II.◆ à la raclette loc. adv. De justesse. Il a passé l’examen à la raclette. Être élu à la raclette.
23 « Je n’en mourrais certainement pas, mais je serais extrêmement mortifiée si mes chers amis des Charmilles obtenaient le titre “à la raclette”, parce que leurs principaux adversaires se seraient mélangé les tibias dans leurs derniers matches. » Tribune de Genève, 18 juin 1977, p. 17.
24 « Finalement, après avoir hésité, le Tribunal correctionnel de Vevey [VD] a accordé le sursis à Jean. À la raclette ! » L’Est Vaudois, 29 avril 1992.
25 « Promu à la raclette, le grand dadais survivra-t-il à une année encore plus sélective ? » La Liberté, 1er septembre 1992.
26 « Toute cérémonie de remise de diplômes met en lumière les mérites de quelques élèves particulièrement doués. Et ceux qui passent à la raclette ont quand même le droit d’empocher leur titre et de fêter. » La Liberté, 9-10 juillet 1994, p. 11.
27 « [titre] H. K. réélu “à la raclette”. » La Presse, 16 novembre 1994, p. 33.
Commentaire. I. Première attestation : 1875 (« Il faut dire que c’était le temps de la raclette, saison propice aux gais rendez-vous. Si vous m’en croyez, gourmets délicats, vous irez à Sion au temps de la raclette. Les fromages sont descendus de la montagne […]. » Nouvelle Gazette du Valais, 16 juin 1875, p. 2 ; attestation repérée par D. Allet-Zwyssig dans Annales valaisannes 65 (1990), p. 91. Innovation suisse romande. Il doit plutôt s’agir d’un dér. en ‑ette sur racler que d’une spécialisation sémantique de frm. raclette n. f. “petite racle”. La fortune du mot (et du référent qu’il désigne) est considérable ; en Suisse, les trois autres groupes linguistiques l’ont emprunté (v. DudenSchweiz, Petralli, PledariGrond) ; à l’étranger, les fours à raclette pour usage domestique sont diffusés dans le commerce et l’on connaît désormais le rituel de la raclette (à tout le moins sous sa forme moderne, jugée par certains comme dénaturée) en France, en Allemagne et même au Canada.
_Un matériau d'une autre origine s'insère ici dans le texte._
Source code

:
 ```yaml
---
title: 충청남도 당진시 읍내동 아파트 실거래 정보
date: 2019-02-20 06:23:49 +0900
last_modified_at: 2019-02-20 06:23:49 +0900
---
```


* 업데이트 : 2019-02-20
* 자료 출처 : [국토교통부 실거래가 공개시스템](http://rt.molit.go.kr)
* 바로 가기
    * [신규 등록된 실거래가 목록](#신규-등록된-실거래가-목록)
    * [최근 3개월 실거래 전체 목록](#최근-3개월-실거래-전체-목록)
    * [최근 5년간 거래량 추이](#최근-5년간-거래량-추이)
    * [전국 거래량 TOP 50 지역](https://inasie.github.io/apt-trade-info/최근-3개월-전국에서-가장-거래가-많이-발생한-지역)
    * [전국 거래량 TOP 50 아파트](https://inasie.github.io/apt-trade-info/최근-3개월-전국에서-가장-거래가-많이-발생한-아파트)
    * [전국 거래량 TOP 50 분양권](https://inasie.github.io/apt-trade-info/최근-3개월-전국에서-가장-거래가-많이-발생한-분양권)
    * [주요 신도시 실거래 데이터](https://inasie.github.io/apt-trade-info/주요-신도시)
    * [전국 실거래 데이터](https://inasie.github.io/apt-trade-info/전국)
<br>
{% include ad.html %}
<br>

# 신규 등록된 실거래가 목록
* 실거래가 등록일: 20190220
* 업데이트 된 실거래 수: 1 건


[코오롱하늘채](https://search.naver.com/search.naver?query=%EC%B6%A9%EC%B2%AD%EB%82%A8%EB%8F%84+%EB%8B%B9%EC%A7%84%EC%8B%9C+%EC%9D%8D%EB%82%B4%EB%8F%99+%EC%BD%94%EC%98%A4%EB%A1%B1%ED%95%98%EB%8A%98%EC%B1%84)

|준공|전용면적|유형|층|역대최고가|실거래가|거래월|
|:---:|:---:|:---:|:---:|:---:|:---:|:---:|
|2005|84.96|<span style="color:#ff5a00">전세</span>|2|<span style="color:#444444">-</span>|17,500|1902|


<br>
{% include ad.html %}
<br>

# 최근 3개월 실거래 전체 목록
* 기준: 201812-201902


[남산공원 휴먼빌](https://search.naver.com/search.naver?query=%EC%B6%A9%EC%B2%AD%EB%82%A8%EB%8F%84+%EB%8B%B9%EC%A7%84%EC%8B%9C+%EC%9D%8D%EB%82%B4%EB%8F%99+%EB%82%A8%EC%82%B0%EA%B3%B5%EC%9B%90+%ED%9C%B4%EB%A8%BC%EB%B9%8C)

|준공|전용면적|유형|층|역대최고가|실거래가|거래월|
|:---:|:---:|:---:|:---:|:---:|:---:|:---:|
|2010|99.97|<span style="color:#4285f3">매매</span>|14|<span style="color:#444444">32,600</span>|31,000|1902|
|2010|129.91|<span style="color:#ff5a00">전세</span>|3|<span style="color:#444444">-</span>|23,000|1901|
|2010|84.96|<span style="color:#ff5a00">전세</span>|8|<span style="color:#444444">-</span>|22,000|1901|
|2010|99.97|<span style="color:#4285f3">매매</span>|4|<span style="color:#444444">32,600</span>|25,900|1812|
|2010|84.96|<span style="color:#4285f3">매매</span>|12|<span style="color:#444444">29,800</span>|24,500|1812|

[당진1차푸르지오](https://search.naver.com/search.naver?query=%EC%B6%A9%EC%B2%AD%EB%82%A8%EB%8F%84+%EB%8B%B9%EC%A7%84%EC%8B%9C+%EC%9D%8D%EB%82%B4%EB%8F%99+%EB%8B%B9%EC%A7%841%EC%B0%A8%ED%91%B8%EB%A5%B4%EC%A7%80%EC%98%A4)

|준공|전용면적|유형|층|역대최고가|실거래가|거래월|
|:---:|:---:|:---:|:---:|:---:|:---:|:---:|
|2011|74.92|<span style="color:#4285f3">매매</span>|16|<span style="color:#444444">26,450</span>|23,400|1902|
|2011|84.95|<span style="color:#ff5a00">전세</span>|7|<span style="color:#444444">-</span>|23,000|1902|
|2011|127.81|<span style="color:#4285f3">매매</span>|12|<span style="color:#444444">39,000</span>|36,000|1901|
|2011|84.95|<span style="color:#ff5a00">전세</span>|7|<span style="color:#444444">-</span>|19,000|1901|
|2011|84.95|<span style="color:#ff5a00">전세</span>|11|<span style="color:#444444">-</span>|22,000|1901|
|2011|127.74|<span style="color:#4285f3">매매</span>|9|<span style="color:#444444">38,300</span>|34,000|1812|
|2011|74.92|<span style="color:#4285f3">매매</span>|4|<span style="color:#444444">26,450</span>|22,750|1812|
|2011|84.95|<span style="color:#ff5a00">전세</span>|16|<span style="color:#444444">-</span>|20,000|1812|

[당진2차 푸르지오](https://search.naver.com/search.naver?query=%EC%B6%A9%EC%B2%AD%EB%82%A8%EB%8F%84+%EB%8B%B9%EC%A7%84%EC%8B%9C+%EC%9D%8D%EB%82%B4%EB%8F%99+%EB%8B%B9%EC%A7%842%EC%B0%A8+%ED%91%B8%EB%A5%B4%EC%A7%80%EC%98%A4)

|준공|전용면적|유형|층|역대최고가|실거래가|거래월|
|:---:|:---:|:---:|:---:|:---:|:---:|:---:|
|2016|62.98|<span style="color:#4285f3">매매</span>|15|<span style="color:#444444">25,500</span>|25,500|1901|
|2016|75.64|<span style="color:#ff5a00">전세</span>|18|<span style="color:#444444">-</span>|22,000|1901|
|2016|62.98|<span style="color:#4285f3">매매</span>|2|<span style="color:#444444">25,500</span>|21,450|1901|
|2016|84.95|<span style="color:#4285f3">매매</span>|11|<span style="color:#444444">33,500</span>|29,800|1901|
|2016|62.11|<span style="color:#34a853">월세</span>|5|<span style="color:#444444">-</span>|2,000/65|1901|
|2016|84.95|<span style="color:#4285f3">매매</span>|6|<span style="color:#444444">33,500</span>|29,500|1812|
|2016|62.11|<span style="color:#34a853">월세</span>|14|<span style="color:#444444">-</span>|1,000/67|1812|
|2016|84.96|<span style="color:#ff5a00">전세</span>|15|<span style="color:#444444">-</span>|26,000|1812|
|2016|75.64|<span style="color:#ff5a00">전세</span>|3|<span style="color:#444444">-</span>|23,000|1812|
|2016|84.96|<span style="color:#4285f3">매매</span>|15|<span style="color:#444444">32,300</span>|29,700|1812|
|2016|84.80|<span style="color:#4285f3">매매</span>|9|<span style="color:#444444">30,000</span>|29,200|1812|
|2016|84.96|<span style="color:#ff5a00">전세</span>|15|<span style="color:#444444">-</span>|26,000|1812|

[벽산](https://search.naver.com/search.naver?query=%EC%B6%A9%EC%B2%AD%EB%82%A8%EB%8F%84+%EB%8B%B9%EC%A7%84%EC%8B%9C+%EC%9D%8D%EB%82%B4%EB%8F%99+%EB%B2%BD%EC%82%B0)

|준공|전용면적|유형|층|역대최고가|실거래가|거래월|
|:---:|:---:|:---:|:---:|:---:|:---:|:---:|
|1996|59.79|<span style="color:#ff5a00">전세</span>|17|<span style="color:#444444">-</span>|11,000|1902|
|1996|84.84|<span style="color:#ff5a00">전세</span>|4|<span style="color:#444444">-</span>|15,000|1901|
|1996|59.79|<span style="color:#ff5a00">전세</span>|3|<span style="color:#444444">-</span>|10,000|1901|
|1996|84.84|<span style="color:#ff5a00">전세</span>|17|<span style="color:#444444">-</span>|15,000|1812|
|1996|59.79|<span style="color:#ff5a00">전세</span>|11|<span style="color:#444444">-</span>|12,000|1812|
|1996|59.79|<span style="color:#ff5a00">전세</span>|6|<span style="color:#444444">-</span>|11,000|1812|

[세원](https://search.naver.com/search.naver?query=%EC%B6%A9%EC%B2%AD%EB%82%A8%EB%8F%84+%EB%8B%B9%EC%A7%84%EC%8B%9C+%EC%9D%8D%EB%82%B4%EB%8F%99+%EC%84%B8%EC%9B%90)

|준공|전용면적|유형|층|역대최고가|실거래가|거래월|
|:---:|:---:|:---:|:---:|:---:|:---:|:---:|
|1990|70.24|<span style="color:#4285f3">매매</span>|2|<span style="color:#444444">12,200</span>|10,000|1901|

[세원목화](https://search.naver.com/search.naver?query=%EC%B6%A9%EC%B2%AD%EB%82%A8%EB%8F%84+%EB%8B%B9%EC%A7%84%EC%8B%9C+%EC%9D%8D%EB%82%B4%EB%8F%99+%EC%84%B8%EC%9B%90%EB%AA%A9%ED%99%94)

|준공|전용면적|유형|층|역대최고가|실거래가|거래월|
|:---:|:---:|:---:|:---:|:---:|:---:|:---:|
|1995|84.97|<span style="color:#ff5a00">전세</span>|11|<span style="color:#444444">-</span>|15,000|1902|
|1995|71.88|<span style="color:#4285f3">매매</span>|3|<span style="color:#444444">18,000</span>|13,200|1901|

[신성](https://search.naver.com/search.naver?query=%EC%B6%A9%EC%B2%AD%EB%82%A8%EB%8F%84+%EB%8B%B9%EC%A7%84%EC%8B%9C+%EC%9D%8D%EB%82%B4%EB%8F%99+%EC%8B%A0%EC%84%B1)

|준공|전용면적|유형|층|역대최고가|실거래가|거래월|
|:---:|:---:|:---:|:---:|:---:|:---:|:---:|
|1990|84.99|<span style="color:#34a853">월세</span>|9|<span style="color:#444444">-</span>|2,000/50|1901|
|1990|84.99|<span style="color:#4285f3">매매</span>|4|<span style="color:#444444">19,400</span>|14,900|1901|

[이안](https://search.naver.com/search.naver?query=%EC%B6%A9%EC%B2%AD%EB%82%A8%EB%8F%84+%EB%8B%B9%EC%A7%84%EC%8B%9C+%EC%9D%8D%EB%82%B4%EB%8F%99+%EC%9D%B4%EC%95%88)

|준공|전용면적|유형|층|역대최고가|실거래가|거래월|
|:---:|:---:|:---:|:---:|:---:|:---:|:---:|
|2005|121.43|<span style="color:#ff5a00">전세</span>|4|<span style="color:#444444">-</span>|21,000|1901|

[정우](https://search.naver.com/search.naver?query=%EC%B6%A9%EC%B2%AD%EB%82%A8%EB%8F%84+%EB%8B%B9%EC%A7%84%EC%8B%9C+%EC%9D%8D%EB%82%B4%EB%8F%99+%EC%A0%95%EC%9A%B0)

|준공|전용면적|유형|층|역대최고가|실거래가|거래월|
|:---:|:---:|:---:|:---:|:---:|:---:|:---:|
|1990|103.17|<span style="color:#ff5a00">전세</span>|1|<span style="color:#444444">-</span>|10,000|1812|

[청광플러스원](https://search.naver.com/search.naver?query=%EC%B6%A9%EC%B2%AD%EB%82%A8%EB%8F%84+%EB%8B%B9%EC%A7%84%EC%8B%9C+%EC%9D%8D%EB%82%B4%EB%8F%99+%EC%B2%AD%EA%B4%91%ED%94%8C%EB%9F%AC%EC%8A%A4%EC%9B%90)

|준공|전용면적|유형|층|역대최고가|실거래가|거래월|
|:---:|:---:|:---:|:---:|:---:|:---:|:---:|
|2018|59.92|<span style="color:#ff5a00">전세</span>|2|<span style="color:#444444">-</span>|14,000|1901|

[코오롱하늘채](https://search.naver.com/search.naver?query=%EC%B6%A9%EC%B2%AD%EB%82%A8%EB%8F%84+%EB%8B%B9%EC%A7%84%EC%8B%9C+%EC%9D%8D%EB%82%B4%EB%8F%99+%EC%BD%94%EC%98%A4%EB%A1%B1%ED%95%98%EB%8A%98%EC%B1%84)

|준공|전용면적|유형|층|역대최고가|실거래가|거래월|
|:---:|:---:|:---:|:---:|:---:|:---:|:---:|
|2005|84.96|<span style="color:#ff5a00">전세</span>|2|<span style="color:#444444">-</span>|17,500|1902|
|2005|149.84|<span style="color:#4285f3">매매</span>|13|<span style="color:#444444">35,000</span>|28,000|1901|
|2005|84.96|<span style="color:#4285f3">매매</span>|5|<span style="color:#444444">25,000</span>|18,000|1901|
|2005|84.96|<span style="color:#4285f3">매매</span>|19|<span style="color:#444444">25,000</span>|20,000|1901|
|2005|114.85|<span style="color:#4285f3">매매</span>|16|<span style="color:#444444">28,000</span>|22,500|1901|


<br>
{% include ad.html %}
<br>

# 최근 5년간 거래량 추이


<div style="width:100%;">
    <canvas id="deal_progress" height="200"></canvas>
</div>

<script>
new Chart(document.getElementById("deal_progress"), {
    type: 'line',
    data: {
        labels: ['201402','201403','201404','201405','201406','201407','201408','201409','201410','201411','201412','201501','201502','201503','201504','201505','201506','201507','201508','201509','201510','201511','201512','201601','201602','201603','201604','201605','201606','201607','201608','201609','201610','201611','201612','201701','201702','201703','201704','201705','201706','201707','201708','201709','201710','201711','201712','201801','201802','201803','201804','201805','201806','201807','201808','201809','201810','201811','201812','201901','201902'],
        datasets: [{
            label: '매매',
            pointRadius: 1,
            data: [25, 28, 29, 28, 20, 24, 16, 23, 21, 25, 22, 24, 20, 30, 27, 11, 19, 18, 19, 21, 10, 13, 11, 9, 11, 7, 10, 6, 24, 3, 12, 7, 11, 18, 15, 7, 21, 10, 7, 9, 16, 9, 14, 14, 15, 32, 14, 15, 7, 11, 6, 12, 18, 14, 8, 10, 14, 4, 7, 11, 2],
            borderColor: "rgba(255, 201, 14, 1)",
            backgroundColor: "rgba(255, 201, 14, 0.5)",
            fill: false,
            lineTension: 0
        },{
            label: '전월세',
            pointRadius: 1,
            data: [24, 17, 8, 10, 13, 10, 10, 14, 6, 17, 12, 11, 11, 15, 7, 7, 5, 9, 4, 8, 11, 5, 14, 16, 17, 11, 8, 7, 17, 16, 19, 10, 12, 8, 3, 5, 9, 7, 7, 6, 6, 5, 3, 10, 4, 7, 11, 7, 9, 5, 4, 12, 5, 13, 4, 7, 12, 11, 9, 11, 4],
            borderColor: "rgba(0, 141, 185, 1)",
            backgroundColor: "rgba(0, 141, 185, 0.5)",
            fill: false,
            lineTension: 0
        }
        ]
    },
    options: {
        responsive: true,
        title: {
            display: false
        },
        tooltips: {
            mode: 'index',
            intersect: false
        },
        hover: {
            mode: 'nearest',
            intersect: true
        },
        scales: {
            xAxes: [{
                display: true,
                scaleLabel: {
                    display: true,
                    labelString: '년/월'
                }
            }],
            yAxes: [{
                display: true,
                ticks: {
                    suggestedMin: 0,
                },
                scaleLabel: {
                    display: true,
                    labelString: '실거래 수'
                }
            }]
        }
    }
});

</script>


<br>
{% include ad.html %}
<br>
Aussi, la marque « régional (Suisse) » dans GR 1985 et 2001 n’a plus guère de raison d’être de nos jours, et on lui préférera la formulation du TLF, qui note simplement « d’origine valaisanne ». Il est vrai, toutefois, que le mode de préparation traditionnel est inconnu à l’extérieur de la Suisse, et que le mot jouit dans ce pays d’une fréquence relativement élevée et y connaît un éventail de connotations beaucoup plus riche. — Certains dictionnaires définissent la raclette comme une “fondue au fromage […]” (Lar 1963 ; GLLF 1977 ; TLF). Cette formulation est très maladroite et irrecevable pour le sentiment linguistique des Suisses romands, le terme de fondue faisant référence à un tout autre mets. — FEW 10, 81a, *rasclare 1 a ; MüllerMarécottes 1961, p. 43, 84 ; MeijerEnq 1962, p. 52, 74, 78, 133 ; SchüleListeLar 1978 ; Lar 1982 ; DudenSchweiz 1989 ; Petralli 1990 ; TLF ; PledariGrond 1993 ; Lengert 1994. — II. Première attestation : 1820 (GaudyGen). Innovation romande ; dans cette locution métaphorique, raclette évoque (ou évoquait à l’origine) une planchette servant à racler le dessus d’une mesure de blé pour la rendre rase, au lieu d’être comble.
Bibliographie. GaudyGen 1820, 1827 ; HumbGen 1852 ; IttCons 1970 (> DFV 1972) ; ArèsParler 1994 ; KublerExpr 1995, p. 282.